4.2.3 call_class_loads
底层实现
先来看看调用类的load函数call_class_loads
:
/***********************************************************************
* call_class_loads
* Call all pending class +load methods.
* If new classes become loadable, +load is NOT called for them.
*
* Called only by call_load_methods().
**********************************************************************/
static void call_class_loads(void)
{
int i;
// Detach current loadable list.
struct loadable_class *classes = loadable_classes;
int used = loadable_classes_used;
loadable_classes = nil;
loadable_classes_allocated = 0;
loadable_classes_used = 0;
// Call all +loads for the detached list.
for (i = 0; i < used; i++) {
Class cls = classes[i].cls;
load_method_t load_method = (load_method_t)classes[i].method;
if (!cls) continue;
if (PrintLoading) {
_objc_inform("LOAD: +[%s load]\n", cls->nameForLogging());
}
(*load_method)(cls, SEL_load);
}
// Destroy the detached list.
if (classes) free(classes);
}
简化源码如下:
static void call_class_loads(void)
{
......
for (i = 0; i < loadable_classes_used; i++) {
// 取出类里面的load方法
// load_method_t:指向函数地址的指针
// 这里的method对应的结构体为loadable_class
Class cls = loadable_classes[i].cls;
load_method_t load_method = (load_method_t) loadable_classes[i].method;
......
// 直接调用load方法
(*load_method)(cls, SEL_load);
}
......
}
// 找到的method对应的结构体
struct loadable_class {
Class cls; // may be nil
IMP method; // 这个就是load方法
};
这个过程其实就是从之前存储好的表loadable_classes
中取出Class和对应load方法的load_method_t
对象,直接调用。
4.2.4 call_category_loads
底层实现
然后看看调用分类的load函数call_category_loads
/***********************************************************************
* call_category_loads
* Call some pending category +load methods.

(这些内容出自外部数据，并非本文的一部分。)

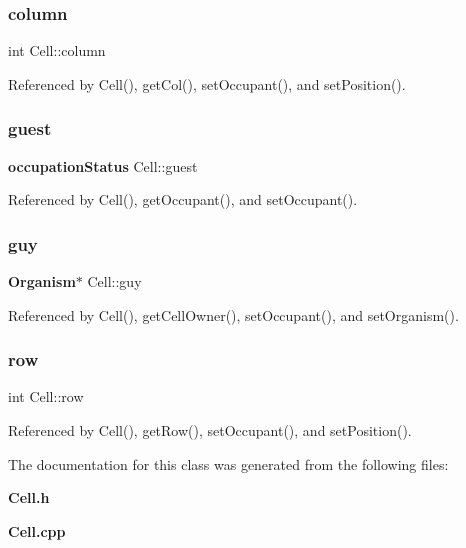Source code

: \subsubsection{column}
{\footnotesize\ttfamily int Cell\+::column\hspace{0.3cm}{\ttfamily [private]}}



Referenced by Cell(), get\+Col(), set\+Occupant(), and set\+Position().

\mbox{\label{classCell_aafc273a5125cf29742a8df6f5a5a881c}} 
\subsubsection{guest}
{\footnotesize\ttfamily \textbf{ occupation\+Status} Cell\+::guest\hspace{0.3cm}{\ttfamily [private]}}



Referenced by Cell(), get\+Occupant(), and set\+Occupant().

\mbox{\label{classCell_a3620f64df751ce23697f6cac13dfc151}} 
\subsubsection{guy}
{\footnotesize\ttfamily \textbf{ Organism}$\ast$ Cell\+::guy\hspace{0.3cm}{\ttfamily [private]}}



Referenced by Cell(), get\+Cell\+Owner(), set\+Occupant(), and set\+Organism().

\mbox{\label{classCell_a85d2a7af6195f5196574790fbc1becfd}} 
\subsubsection{row}
{\footnotesize\ttfamily int Cell\+::row\hspace{0.3cm}{\ttfamily [private]}}



Referenced by Cell(), get\+Row(), set\+Occupant(), and set\+Position().



The documentation for this class was generated from the following files\+:\begin{DoxyCompactItemize}
\item 
\textbf{ Cell.\+h}\item 
\textbf{ Cell.\+cpp}\end{DoxyCompactItemize}

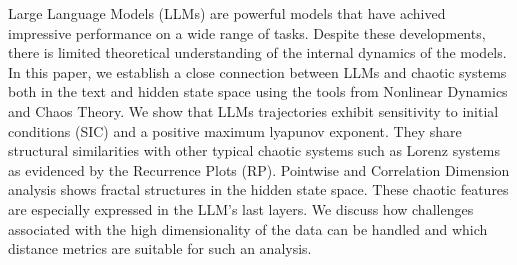 Large Language Models (LLMs) are powerful models that have achived impressive performance on a wide range of tasks.
Despite these developments, there is limited theoretical understanding of the internal dynamics of the models. In this paper, we establish a close connection between LLMs and chaotic systems both in the text and hidden state space using the tools from Nonlinear Dynamics and Chaos Theory. We show that LLMs 
trajectories exhibit sensitivity to initial conditions (SIC) and a positive maximum lyapunov exponent. They share structural similarities with other typical chaotic systems such as Lorenz systems as evidenced by the Recurrence Plots (RP). Pointwise and Correlation Dimension analysis shows fractal structures in the hidden state space. These chaotic features are especially expressed in the LLM's last layers. We discuss how challenges associated with the high dimensionality of the data can be handled and which distance metrics are suitable for such an analysis.







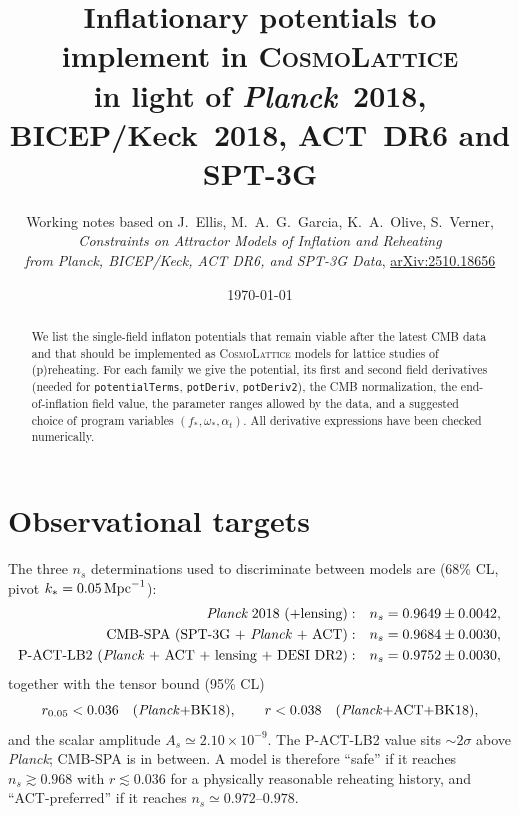 \documentclass[11pt,a4paper]{article}
\title{Inflationary potentials to implement in \textsc{CosmoLattice}\\[2pt]
\large in light of \textit{Planck}~2018, BICEP/Keck~2018, ACT~DR6 and SPT-3G}
\author{Working notes based on J.~Ellis, M.~A.~G.~Garcia, K.~A.~Olive, S.~Verner,\\
\textit{Constraints on Attractor Models of Inflation and Reheating}\\
\textit{from Planck, BICEP/Keck, ACT DR6, and SPT-3G Data},
\href{https://arxiv.org/abs/2510.18656}{arXiv:2510.18656}}
\date{\today}
\newcommand{\at}{\alpha_t}
\begin{document}
\maketitle

\begin{abstract}
We list the single-field inflaton potentials that remain viable after the latest CMB data and that should be implemented as \textsc{CosmoLattice} models for lattice studies of (p)reheating. For each family we give the potential, its first and second field derivatives (needed for \texttt{potentialTerms}, \texttt{potDeriv}, \texttt{potDeriv2}), the CMB normalization, the end-of-inflation field value, the parameter ranges allowed by the data, and a suggested choice of program variables $(f_*,\omega_*,\at)$. All derivative expressions have been checked numerically.
\end{abstract}

\tableofcontents

\section{Observational targets}
\label{sec:data}

The three $n_s$ determinations used to discriminate between models are (68\% CL, pivot $k_*=0.05\,{\rm Mpc}^{-1}$):
\begin{align}
\textit{Planck}~2018\ (+\text{lensing}): &\quad n_s = 0.9649\pm 0.0042, \label{eq:nsPlanck}\\
\text{CMB-SPA (SPT-3G + \textit{Planck} + ACT)}: &\quad n_s = 0.9684\pm 0.0030, \label{eq:nsSPA}\\
\text{P-ACT-LB2 (\textit{Planck} + ACT + lensing + DESI DR2)}: &\quad n_s = 0.9752\pm 0.0030, \label{eq:nsACT}
\end{align}
together with the tensor bound (95\% CL)
\begin{equation}
r_{0.05} < 0.036 \quad (\text{\textit{Planck}+BK18}), \qquad r < 0.038 \quad (\text{\textit{Planck}+ACT+BK18}),
\end{equation}
and the scalar amplitude $A_s \simeq 2.10\times 10^{-9}$. The P-ACT-LB2 value sits $\sim 2\sigma$ above \textit{Planck}; CMB-SPA is in between. A model is therefore ``safe'' if it reaches $n_s\gtrsim 0.968$ with $r\lesssim 0.036$ for a physically reasonable reheating history, and ``ACT-preferred'' if it reaches $n_s\simeq 0.972$--$0.978$.
\end{document}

* The parent class of the +load-implementing categories has all of
* its categories attached, in case some are lazily waiting for +initalize.
* Don't call +load unless the parent class is connected.

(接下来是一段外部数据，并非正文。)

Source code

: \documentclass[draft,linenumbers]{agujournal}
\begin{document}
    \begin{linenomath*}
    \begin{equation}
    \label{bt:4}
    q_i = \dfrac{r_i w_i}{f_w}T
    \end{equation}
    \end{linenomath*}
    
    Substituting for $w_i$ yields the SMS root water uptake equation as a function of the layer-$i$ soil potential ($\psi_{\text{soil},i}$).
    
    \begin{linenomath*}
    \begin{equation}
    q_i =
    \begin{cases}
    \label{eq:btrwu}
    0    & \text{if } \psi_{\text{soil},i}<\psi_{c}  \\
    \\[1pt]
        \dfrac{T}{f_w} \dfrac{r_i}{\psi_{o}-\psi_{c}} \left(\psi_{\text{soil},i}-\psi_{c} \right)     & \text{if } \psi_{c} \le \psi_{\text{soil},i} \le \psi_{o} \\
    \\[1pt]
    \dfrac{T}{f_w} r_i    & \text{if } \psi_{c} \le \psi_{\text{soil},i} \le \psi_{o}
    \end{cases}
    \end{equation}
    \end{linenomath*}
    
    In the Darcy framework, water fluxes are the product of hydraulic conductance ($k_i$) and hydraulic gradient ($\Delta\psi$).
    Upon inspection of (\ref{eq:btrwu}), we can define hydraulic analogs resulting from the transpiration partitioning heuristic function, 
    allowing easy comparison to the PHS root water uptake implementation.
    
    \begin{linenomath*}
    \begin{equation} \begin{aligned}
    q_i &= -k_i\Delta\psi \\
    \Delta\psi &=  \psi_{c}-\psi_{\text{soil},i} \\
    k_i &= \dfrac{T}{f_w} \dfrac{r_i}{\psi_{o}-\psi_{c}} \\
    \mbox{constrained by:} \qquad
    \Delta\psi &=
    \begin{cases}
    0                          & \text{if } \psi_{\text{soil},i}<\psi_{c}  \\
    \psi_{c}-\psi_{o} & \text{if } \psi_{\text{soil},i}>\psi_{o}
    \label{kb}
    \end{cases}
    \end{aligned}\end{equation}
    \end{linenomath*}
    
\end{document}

* If new categories become loadable, +load is NOT called, and they
* are added to the end of the loadable list, and we return TRUE.

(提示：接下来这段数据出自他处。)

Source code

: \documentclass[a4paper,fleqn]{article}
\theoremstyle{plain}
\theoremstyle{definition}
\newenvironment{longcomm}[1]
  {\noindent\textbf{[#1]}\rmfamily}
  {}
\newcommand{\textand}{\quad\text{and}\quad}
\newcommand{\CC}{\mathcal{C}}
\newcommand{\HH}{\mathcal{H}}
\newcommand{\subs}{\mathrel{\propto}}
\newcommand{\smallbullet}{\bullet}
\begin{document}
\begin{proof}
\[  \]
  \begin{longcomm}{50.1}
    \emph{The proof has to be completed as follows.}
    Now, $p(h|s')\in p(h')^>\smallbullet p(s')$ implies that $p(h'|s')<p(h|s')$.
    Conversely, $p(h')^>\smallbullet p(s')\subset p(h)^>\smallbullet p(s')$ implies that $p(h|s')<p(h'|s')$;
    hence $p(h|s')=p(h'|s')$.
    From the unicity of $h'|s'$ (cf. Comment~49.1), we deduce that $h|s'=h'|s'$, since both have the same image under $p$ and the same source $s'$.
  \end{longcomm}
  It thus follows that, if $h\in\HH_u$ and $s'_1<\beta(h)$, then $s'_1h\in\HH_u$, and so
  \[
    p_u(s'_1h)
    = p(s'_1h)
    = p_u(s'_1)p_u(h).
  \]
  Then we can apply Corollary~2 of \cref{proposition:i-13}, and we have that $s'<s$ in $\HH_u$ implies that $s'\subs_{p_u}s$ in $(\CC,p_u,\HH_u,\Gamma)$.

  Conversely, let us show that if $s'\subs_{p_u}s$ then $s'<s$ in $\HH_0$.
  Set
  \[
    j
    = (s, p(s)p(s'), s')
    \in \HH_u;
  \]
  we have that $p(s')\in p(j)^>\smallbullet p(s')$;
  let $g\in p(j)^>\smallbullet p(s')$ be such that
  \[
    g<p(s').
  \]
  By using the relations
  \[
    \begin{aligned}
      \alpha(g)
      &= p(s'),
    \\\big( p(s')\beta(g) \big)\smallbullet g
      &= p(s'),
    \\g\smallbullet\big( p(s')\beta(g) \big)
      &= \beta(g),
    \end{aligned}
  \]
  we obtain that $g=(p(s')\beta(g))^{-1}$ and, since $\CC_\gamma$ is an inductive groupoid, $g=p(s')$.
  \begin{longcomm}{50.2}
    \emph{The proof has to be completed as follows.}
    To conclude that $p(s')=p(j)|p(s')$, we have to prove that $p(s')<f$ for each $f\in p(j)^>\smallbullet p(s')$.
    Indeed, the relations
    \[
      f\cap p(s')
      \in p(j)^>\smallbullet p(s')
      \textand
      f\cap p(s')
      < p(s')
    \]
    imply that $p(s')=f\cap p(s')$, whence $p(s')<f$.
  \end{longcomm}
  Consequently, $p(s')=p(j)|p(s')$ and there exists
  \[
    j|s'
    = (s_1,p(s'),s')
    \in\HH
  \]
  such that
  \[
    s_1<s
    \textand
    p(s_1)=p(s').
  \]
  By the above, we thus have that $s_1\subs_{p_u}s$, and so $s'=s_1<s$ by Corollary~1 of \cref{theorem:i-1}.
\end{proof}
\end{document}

* Return FALSE if no new categories became loadable.
*
* Called only by call_load_methods().
**********************************************************************/
static bool call_category_loads(void)
{
int i, shift;
bool new_categories_added = NO;
// Detach current loadable list.
struct loadable_category *cats = loadable_categories;
int used = loadable_categories_used;
int allocated = loadable_categories_allocated;
loadable_categories = nil;
loadable_categories_allocated = 0;
loadable_categories_used = 0;
// Call all +loads for the detached list.
for (i = 0; i < used; i++) {
Category cat = cats[i].cat;
load_method_t load_method = (load_method_t)cats[i].method;
Class cls;
if (!cat) continue;
cls = _category_getClass(cat);
if (cls && cls->isLoadable()) {
if (PrintLoading) {
_objc_inform("LOAD: +[%s(%s) load]\n",
cls->nameForLogging(),
_category_getName(cat));
}
(*load_method)(cls, SEL_load);
cats[i].cat = nil;
}
}
// Compact detached list (order-preserving)
shift = 0;
for (i = 0; i < used; i++) {
if (cats[i].cat) {
cats[i-shift] = cats[i];
} else {
shift++;
}
}
used -= shift;
// Copy any new +load candidates from the new list to the detached list.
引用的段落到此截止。